Repetition is profoundly and courageously living in the present...he who does not grasp that life is a repetition and that this is the beauty of life has pronounced his own verdict and deserves nothing better than what will happen to him anyway – he will perish.

Søren Kierkegaard, Répétition 1.


Life’s main medium is precisely repetition. While some things dodge the redundancy of time, for example death and madness, love and beauty, finite life is relieved by the utter monotony of infiniteness. Working with nature as a medium itself, Cécile Hartmann negotiates the tragic nature of nature.

A church-cum-exhibition space, les églises centre d'art contemporain is a shift from one anthropological space to another anthropological space, from the proverbial body to the head. In some ways walking into Hartmann’s exhibition Supra-continent is like walking into a head: dark and running, like an active mental machine, a repetitive fold that rises and falls.
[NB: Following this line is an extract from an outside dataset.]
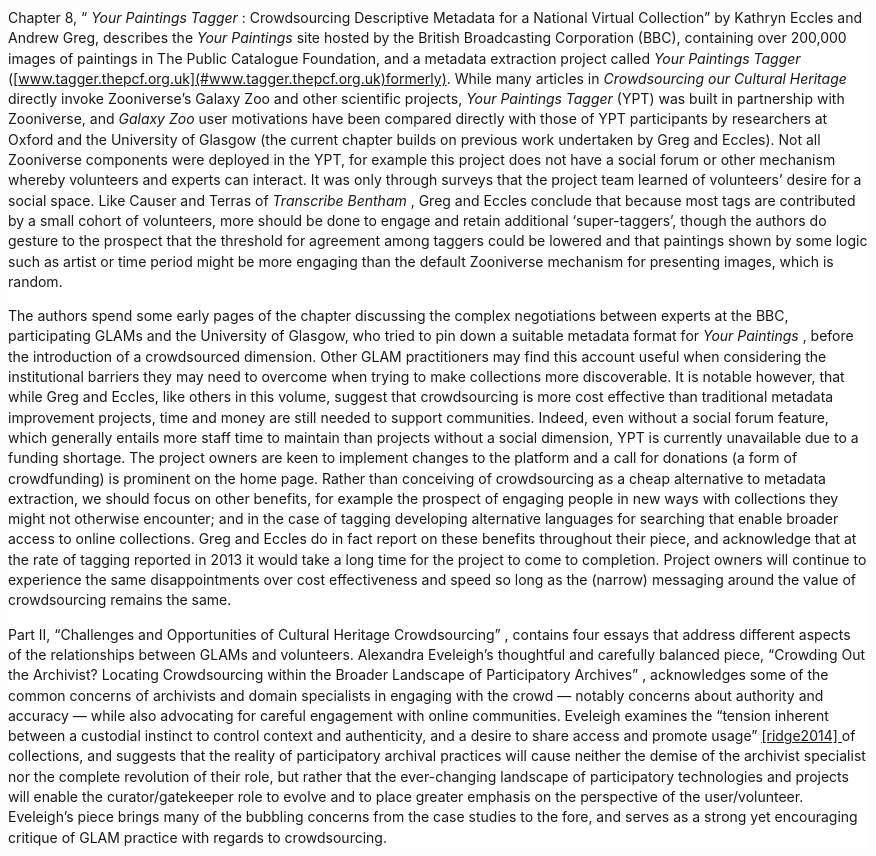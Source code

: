 Chapter 8, “ _Your Paintings Tagger_ : Crowdsourcing Descriptive Metadata for a National Virtual Collection” by Kathryn Eccles and Andrew Greg, describes the _Your Paintings_ site hosted by the British Broadcasting Corporation (BBC), containing over 200,000 images of paintings in The Public Catalogue Foundation, and a metadata extraction project called _Your Paintings Tagger_ ([www.tagger.thepcf.org.uk](#www.tagger.thepcf.org.uk)formerly). While many articles in _Crowdsourcing our Cultural Heritage_ directly invoke Zooniverse’s Galaxy Zoo and other scientific projects, _Your Paintings Tagger_ (YPT) was built in partnership with Zooniverse, and _Galaxy Zoo_ user motivations have been compared directly with those of YPT participants by researchers at Oxford and the University of Glasgow (the current chapter builds on previous work undertaken by Greg and Eccles). Not all Zooniverse components were deployed in the YPT, for example this project does not have a social forum or other mechanism whereby volunteers and experts can interact. It was only through surveys that the project team learned of volunteers’ desire for a social space. Like Causer and Terras of _Transcribe Bentham_ , Greg and Eccles conclude that because most tags are contributed by a small cohort of volunteers, more should be done to engage and retain additional ‘super-taggers’, though the authors do gesture to the prospect that the threshold for agreement among taggers could be lowered and that paintings shown by some logic such as artist or time period might be more engaging than the default Zooniverse mechanism for presenting images, which is random.

The authors spend some early pages of the chapter discussing the complex negotiations between experts at the BBC, participating GLAMs and the University of Glasgow, who tried to pin down a suitable metadata format for _Your Paintings_ , before the introduction of a crowdsourced dimension. Other GLAM practitioners may find this account useful when considering the institutional barriers they may need to overcome when trying to make collections more discoverable. It is notable however, that while Greg and Eccles, like others in this volume, suggest that crowdsourcing is more cost effective than traditional metadata improvement projects, time and money are still needed to support communities. Indeed, even without a social forum feature, which generally entails more staff time to maintain than projects without a social dimension, YPT is currently unavailable due to a funding shortage. The project owners are keen to implement changes to the platform and a call for donations (a form of crowdfunding) is prominent on the home page. Rather than conceiving of crowdsourcing as a cheap alternative to metadata extraction, we should focus on other benefits, for example the prospect of engaging people in new ways with collections they might not otherwise encounter; and in the case of tagging developing alternative languages for searching that enable broader access to online collections. Greg and Eccles do in fact report on these benefits throughout their piece, and acknowledge that at the rate of tagging reported in 2013 it would take a long time for the project to come to completion. Project owners will continue to experience the same disappointments over cost effectiveness and speed so long as the (narrow) messaging around the value of crowdsourcing remains the same.

Part II, “Challenges and Opportunities of Cultural Heritage Crowdsourcing” , contains four essays that address different aspects of the relationships between GLAMs and volunteers. Alexandra Eveleigh’s thoughtful and carefully balanced piece, “Crowding Out the Archivist? Locating Crowdsourcing within the Broader Landscape of Participatory Archives” , acknowledges some of the common concerns of archivists and domain specialists in engaging with the crowd — notably concerns about authority and accuracy — while also advocating for careful engagement with online communities. Eveleigh examines the “tension inherent between a custodial instinct to control context and authenticity, and a desire to share access and promote usage” <a class="footnote-ref" href="#ridge2014"> [ridge2014] </a>of collections, and suggests that the reality of participatory archival practices will cause neither the demise of the archivist specialist nor the complete revolution of their role, but rather that the ever-changing landscape of participatory technologies and projects will enable the curator/gatekeeper role to evolve and to place greater emphasis on the perspective of the user/volunteer. Eveleigh’s piece brings many of the bubbling concerns from the case studies to the fore, and serves as a strong yet encouraging critique of GLAM practice with regards to crowdsourcing.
Large images lean against the wall. Variations (2010) are pictures of precipitation, especially the dizzying moment of freezing, but their size and the inversion from positive to negative, abstract the reading and they feel like paintings. Hartmann is a painter, and it shows up here in the way she tends toward semblance. She recognizes pattern in the passage of time, and her images are a means of reification : an image of freezing is frozen by the image. It’s a reflexive tautology that’s simple, profound and also absurd [as in Kiekergaard’s Repetition (which some regard as a comedy): He tries to find repetition at the theater but it eludes him, he tries the coffee shop and finally says, "I had discovered that there simply is no repetition and had verified it by having it repeated in every possible way."] Hartmann’s vision turns the things sideways, and her gaze is like poetry so the object comes back refracted. More than beautiful images, these are images of beauty transformed by what Kant calls the transcendental faculty of imagination: this is second nature. Mined by her imagination, nature helps to liquify time and space. Thus her projective model of time and space is original and liberated, while her relation to nature is personal and political, producing images that show these signs of give and take, push and pull. 
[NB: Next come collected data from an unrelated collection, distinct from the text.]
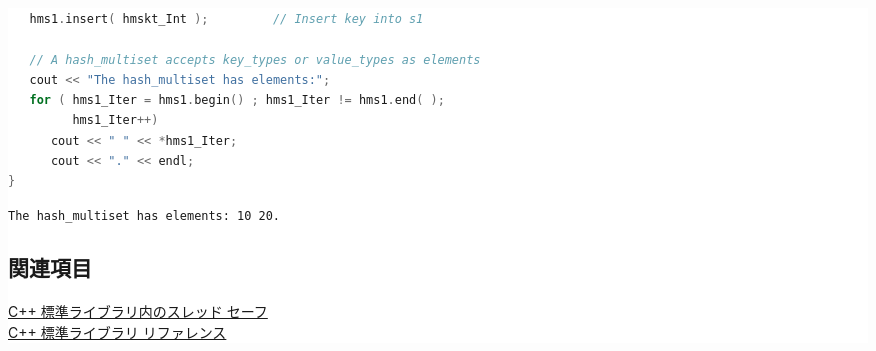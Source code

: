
 ```cpp
   hms1.insert( hmskt_Int );         // Insert key into s1

   // A hash_multiset accepts key_types or value_types as elements
   cout << "The hash_multiset has elements:";
   for ( hms1_Iter = hms1.begin() ; hms1_Iter != hms1.end( );
         hms1_Iter++)
      cout << " " << *hms1_Iter;
      cout << "." << endl;
}
```

```Output
The hash_multiset has elements: 10 20.
```

## <a name="see-also"></a>関連項目

[C++ 標準ライブラリ内のスレッド セーフ](../standard-library/thread-safety-in-the-cpp-standard-library.md)<br/>
[C++ 標準ライブラリ リファレンス](../standard-library/cpp-standard-library-reference.md)<br/>
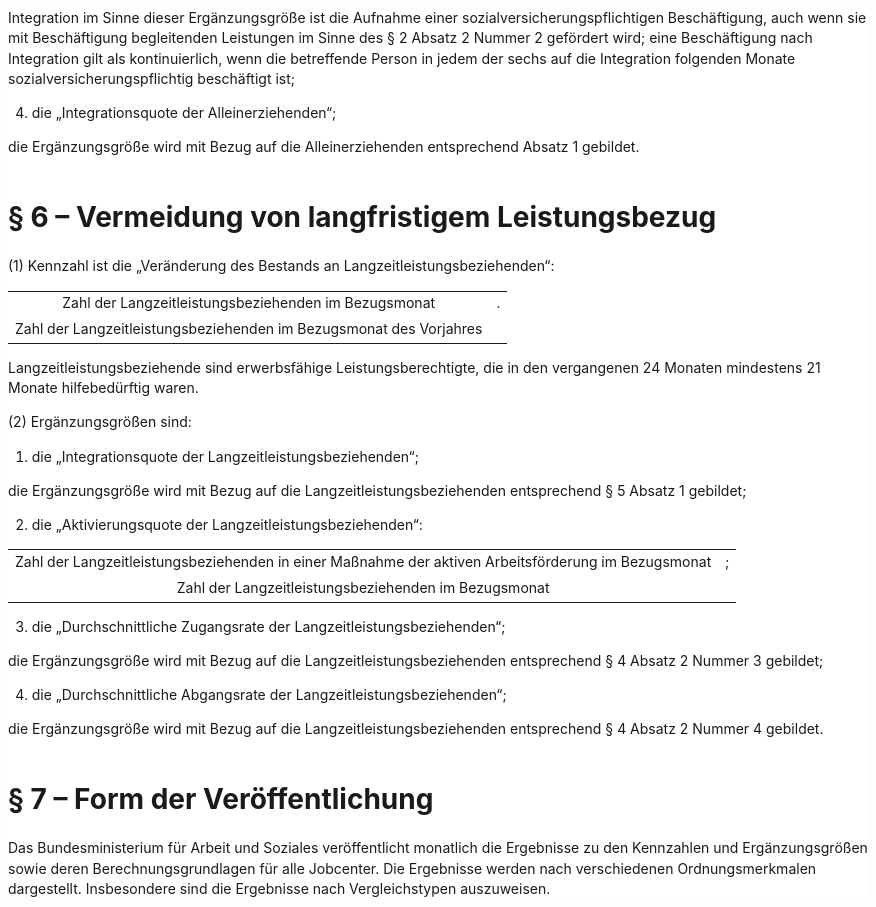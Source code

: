 Integration im Sinne dieser Ergänzungsgröße ist die Aufnahme einer sozialversicherungspflichtigen Beschäftigung, auch wenn sie mit Beschäftigung begleitenden Leistungen im Sinne des § 2 Absatz 2 Nummer 2 gefördert wird; eine Beschäftigung nach Integration gilt als kontinuierlich, wenn die betreffende Person in jedem der sechs auf die Integration folgenden Monate sozialversicherungspflichtig beschäftigt ist;

4. die „Integrationsquote der Alleinerziehenden“;

die Ergänzungsgröße wird mit Bezug auf die Alleinerziehenden entsprechend Absatz 1 gebildet.

# § 6 – Vermeidung von langfristigem Leistungsbezug

(1) Kennzahl ist die „Veränderung des Bestands an Langzeitleistungsbeziehenden“:  
  

|                                                                    |     |
|:------------------------------------------------------------------:|:----|
|        Zahl der Langzeitleistungsbeziehenden im Bezugsmonat        | .   |
| Zahl der Langzeitleistungsbeziehenden im Bezugsmonat des Vorjahres |     |

  
  
Langzeitleistungsbeziehende sind erwerbsfähige Leistungsberechtigte, die in den vergangenen 24 Monaten mindestens 21 Monate hilfebedürftig waren.

(2) Ergänzungsgrößen sind:

1. die „Integrationsquote der Langzeitleistungsbeziehenden“;

die Ergänzungsgröße wird mit Bezug auf die Langzeitleistungsbeziehenden entsprechend § 5 Absatz 1 gebildet;

2. die „Aktivierungsquote der Langzeitleistungsbeziehenden“:  
  

|                                                                                                     |     |
|:-------------------------------------------------------------------:|:--|
| Zahl der Langzeitleistungsbeziehenden in einer Maßnahme der aktiven Arbeitsförderung im Bezugsmonat | ;   |
|                        Zahl der Langzeitleistungsbeziehenden im Bezugsmonat                         |     |

3. die „Durchschnittliche Zugangsrate der Langzeitleistungsbeziehenden“;

die Ergänzungsgröße wird mit Bezug auf die Langzeitleistungsbeziehenden entsprechend § 4 Absatz 2 Nummer 3 gebildet;

4. die „Durchschnittliche Abgangsrate der Langzeitleistungsbeziehenden“;

die Ergänzungsgröße wird mit Bezug auf die Langzeitleistungsbeziehenden entsprechend § 4 Absatz 2 Nummer 4 gebildet.

# § 7 – Form der Veröffentlichung

Das Bundesministerium für Arbeit und Soziales veröffentlicht monatlich die Ergebnisse zu den Kennzahlen und Ergänzungsgrößen sowie deren Berechnungsgrundlagen für alle Jobcenter. Die Ergebnisse werden nach verschiedenen Ordnungsmerkmalen dargestellt. Insbesondere sind die Ergebnisse nach Vergleichstypen auszuweisen.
In the late 1990’s Hartmann was working on the Orange Project where she used the aesthetics of the colour of controversy as a form of seduction. Bodies carrying orange placards on their backs wandered into the metro, into the sea and into traffic at night. A provocative visual device and an obscure one. In her images of solitary figures beaten by the city in Japan, and isolated in front of glowing screens, nature becomes antagonist in its absence. Hartmann is building a loose dramatic score that conjures a world full of signposts. In these current renderings of nature her aesthetics and politics visibly meet : beauty changes and she tracks the decadence, resisting the cliché picturesque in favour of something more hard and more touching. She sees the brutal landscape and she moves toward it like a cat. In this way the politics of alienation are stared down and subverted.
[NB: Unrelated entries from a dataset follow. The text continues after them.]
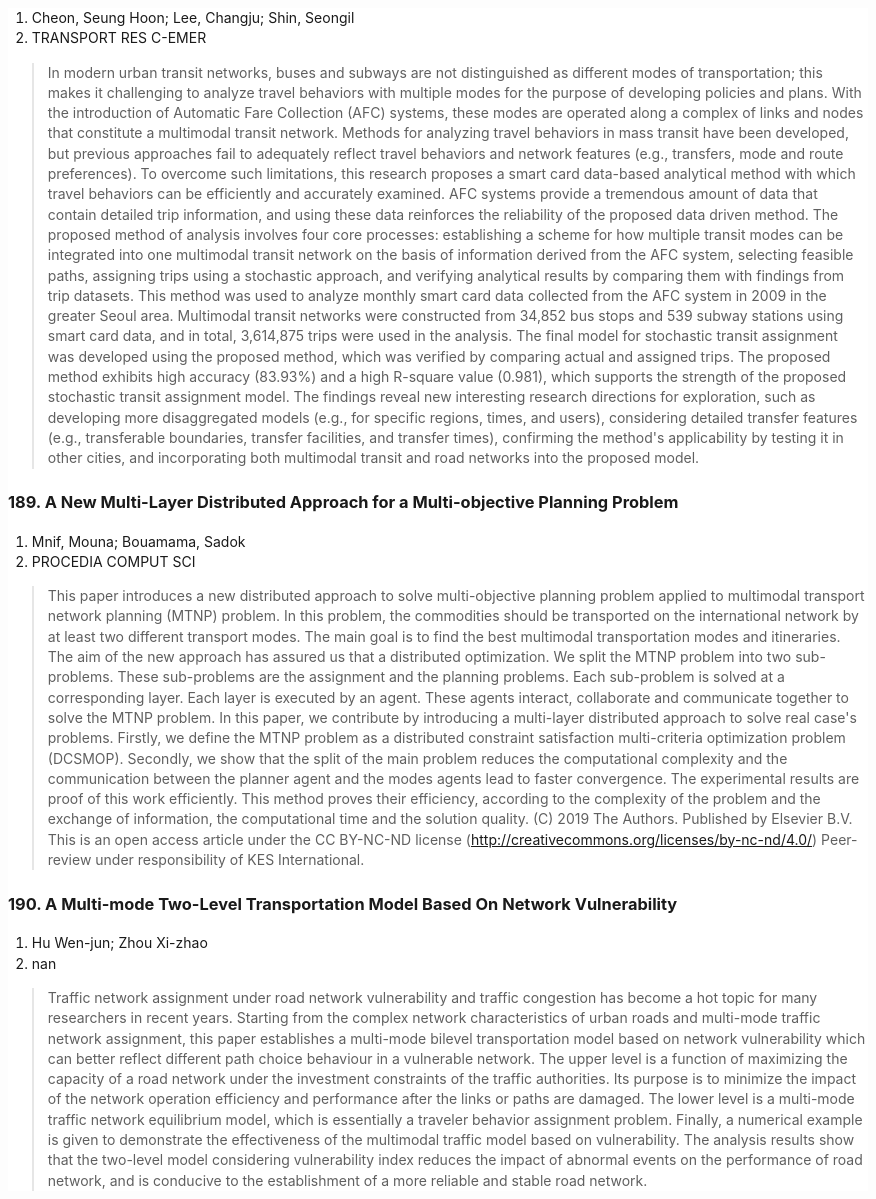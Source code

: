 1. Cheon, Seung Hoon; Lee, Changju; Shin, Seongil
2. TRANSPORT RES C-EMER
> In modern urban transit networks, buses and subways are not distinguished as different modes of transportation; this makes it challenging to analyze travel behaviors with multiple modes for the purpose of developing policies and plans. With the introduction of Automatic Fare Collection (AFC) systems, these modes are operated along a complex of links and nodes that constitute a multimodal transit network. Methods for analyzing travel behaviors in mass transit have been developed, but previous approaches fail to adequately reflect travel behaviors and network features (e.g., transfers, mode and route preferences). To overcome such limitations, this research proposes a smart card data-based analytical method with which travel behaviors can be efficiently and accurately examined. AFC systems provide a tremendous amount of data that contain detailed trip information, and using these data reinforces the reliability of the proposed data driven method. The proposed method of analysis involves four core processes: establishing a scheme for how multiple transit modes can be integrated into one multimodal transit network on the basis of information derived from the AFC system, selecting feasible paths, assigning trips using a stochastic approach, and verifying analytical results by comparing them with findings from trip datasets. This method was used to analyze monthly smart card data collected from the AFC system in 2009 in the greater Seoul area. Multimodal transit networks were constructed from 34,852 bus stops and 539 subway stations using smart card data, and in total, 3,614,875 trips were used in the analysis. The final model for stochastic transit assignment was developed using the proposed method, which was verified by comparing actual and assigned trips. The proposed method exhibits high accuracy (83.93%) and a high R-square value (0.981), which supports the strength of the proposed stochastic transit assignment model. The findings reveal new interesting research directions for exploration, such as developing more disaggregated models (e.g., for specific regions, times, and users), considering detailed transfer features (e.g., transferable boundaries, transfer facilities, and transfer times), confirming the method's applicability by testing it in other cities, and incorporating both multimodal transit and road networks into the proposed model.
### 189. A New Multi-Layer Distributed Approach for a Multi-objective Planning Problem
1. Mnif, Mouna; Bouamama, Sadok
2. PROCEDIA COMPUT SCI
> This paper introduces a new distributed approach to solve multi-objective planning problem applied to multimodal transport network planning (MTNP) problem. In this problem, the commodities should be transported on the international network by at least two different transport modes. The main goal is to find the best multimodal transportation modes and itineraries. The aim of the new approach has assured us that a distributed optimization. We split the MTNP problem into two sub-problems. These sub-problems are the assignment and the planning problems. Each sub-problem is solved at a corresponding layer. Each layer is executed by an agent. These agents interact, collaborate and communicate together to solve the MTNP problem. In this paper, we contribute by introducing a multi-layer distributed approach to solve real case's problems. Firstly, we define the MTNP problem as a distributed constraint satisfaction multi-criteria optimization problem (DCSMOP). Secondly, we show that the split of the main problem reduces the computational complexity and the communication between the planner agent and the modes agents lead to faster convergence. The experimental results are proof of this work efficiently. This method proves their efficiency, according to the complexity of the problem and the exchange of information, the computational time and the solution quality. (C) 2019 The Authors. Published by Elsevier B.V. This is an open access article under the CC BY-NC-ND license (http://creativecommons.org/licenses/by-nc-nd/4.0/) Peer-review under responsibility of KES International.
### 190. A Multi-mode Two-Level Transportation Model Based On Network Vulnerability
1. Hu Wen-jun; Zhou Xi-zhao
2. nan
> Traffic network assignment under road network vulnerability and traffic congestion has become a hot topic for many researchers in recent years. Starting from the complex network characteristics of urban roads and multi-mode traffic network assignment, this paper establishes a multi-mode bilevel transportation model based on network vulnerability which can better reflect different path choice behaviour in a vulnerable network. The upper level is a function of maximizing the capacity of a road network under the investment constraints of the traffic authorities. Its purpose is to minimize the impact of the network operation efficiency and performance after the links or paths are damaged. The lower level is a multi-mode traffic network equilibrium model, which is essentially a traveler behavior assignment problem. Finally, a numerical example is given to demonstrate the effectiveness of the multimodal traffic model based on vulnerability. The analysis results show that the two-level model considering vulnerability index reduces the impact of abnormal events on the performance of road network, and is conducive to the establishment of a more reliable and stable road network.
Toward the back of the space is a captivating film loop. In the belly of the chapel, this graphic sequence is aimed at the gut. It opens on gushing water which tempers as expectations mount, and the film follows an ominous placid stream with cameos of foreign objects – a twisted metal bar, a gem, a keffiyah – into a brittle landscape. It’s exciting when the water rages, and undeniably sad when things dry up. Finally we’re staring at the embers of a fire. It’s a compact and spectacular cycle, though somewhat uneventful, that manages to sustain a drama. As in much of Hartmann’s work, the super-realness triggers an emotional reaction and we watch the film with our bodies.  

Nature as an antidote to violence, while the seeds of violence are fundamentally embedded in nature ? Hartmann accounts for it with the film’s loop, which formally confuses protagonists. She follows the water’s movement with the hope that it will find its way to converge with another body of water (it’s possible to see her work as a search for affinities, as composing relationships). Within the space bracketed by the phenomenal extremes of nature and violence, that often overlap, the artist sees and activates the narrative, which is bittersweet, precarious and quietly fantastic. There’s not just one way to read her relation to nature. On the one hand it seems like she takes refuge in the accidents there -- like the abstractions of freezing, and wildlife on an industrial shore -- since the intelligence of her vision is not strictly political or feminine – that is, she’s not damning the obvious but she’s also not there to rescue it. She has a fine and firm gaze and when the object of her gaze can sustain it, the impression is trust, where trust is not an intellectual exercise.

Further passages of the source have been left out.